-- INSTRUCTIONS FOR THE TASK --
Your response should be a copy of each line in the listing below that includes the word "README".

-- TASK DATA --
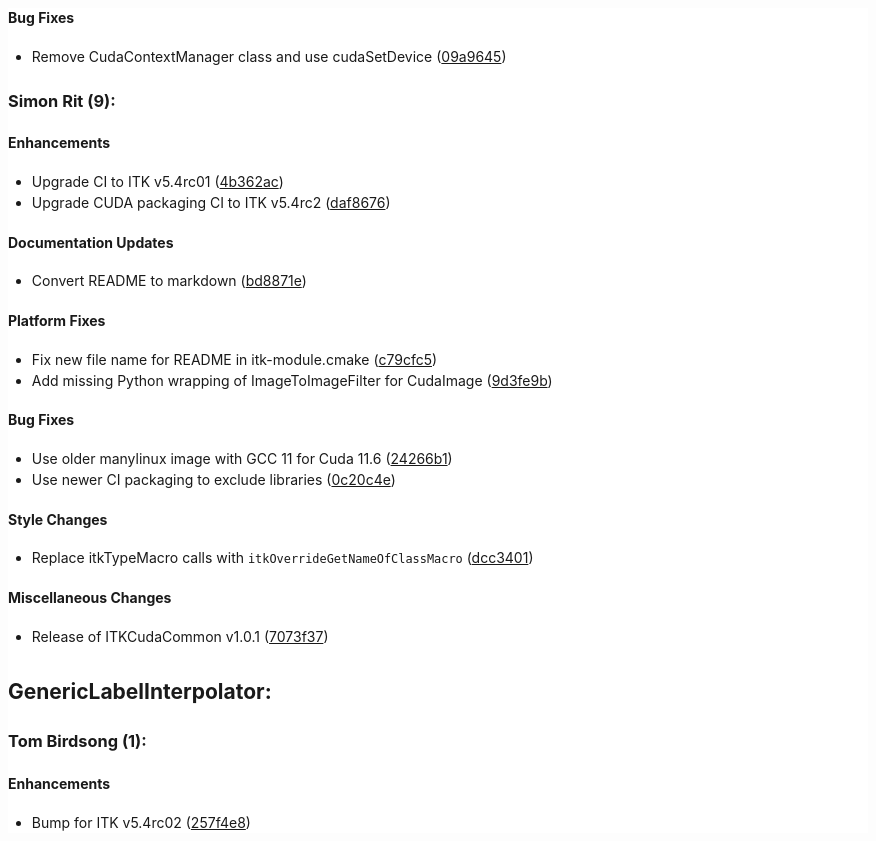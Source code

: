 #### Bug Fixes

- Remove CudaContextManager class and use cudaSetDevice ([09a9645](https://github.com/RTKConsortium/ITKCudaCommon/commit/09a9645))


### Simon Rit (9):

#### Enhancements

- Upgrade CI to ITK v5.4rc01 ([4b362ac](https://github.com/RTKConsortium/ITKCudaCommon/commit/4b362ac))
- Upgrade CUDA packaging CI to ITK v5.4rc2 ([daf8676](https://github.com/RTKConsortium/ITKCudaCommon/commit/daf8676))

#### Documentation Updates

- Convert README to markdown ([bd8871e](https://github.com/RTKConsortium/ITKCudaCommon/commit/bd8871e))

#### Platform Fixes

- Fix new file name for README in itk-module.cmake ([c79cfc5](https://github.com/RTKConsortium/ITKCudaCommon/commit/c79cfc5))
- Add missing Python wrapping of ImageToImageFilter for CudaImage ([9d3fe9b](https://github.com/RTKConsortium/ITKCudaCommon/commit/9d3fe9b))

#### Bug Fixes

- Use older manylinux image with GCC 11 for Cuda 11.6 ([24266b1](https://github.com/RTKConsortium/ITKCudaCommon/commit/24266b1))
- Use newer CI packaging to exclude libraries ([0c20c4e](https://github.com/RTKConsortium/ITKCudaCommon/commit/0c20c4e))

#### Style Changes

- Replace itkTypeMacro calls with `itkOverrideGetNameOfClassMacro` ([dcc3401](https://github.com/RTKConsortium/ITKCudaCommon/commit/dcc3401))

#### Miscellaneous Changes

- Release of ITKCudaCommon v1.0.1 ([7073f37](https://github.com/RTKConsortium/ITKCudaCommon/commit/7073f37))


## GenericLabelInterpolator:
### Tom Birdsong (1):

#### Enhancements

- Bump for ITK v5.4rc02 ([257f4e8](https://github.com/InsightSoftwareConsortium/ITKGenericLabelInterpolator/commit/257f4e8))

-- FINISHED TASK --
- Convert README to markdown ([bd8871e](https://github.com/RTKConsortium/ITKCudaCommon/commit/bd8871e))
- Fix new file name for README in itk-module.cmake ([c79cfc5](https://github.com/RTKConsortium/ITKCudaCommon/commit/c79cfc5))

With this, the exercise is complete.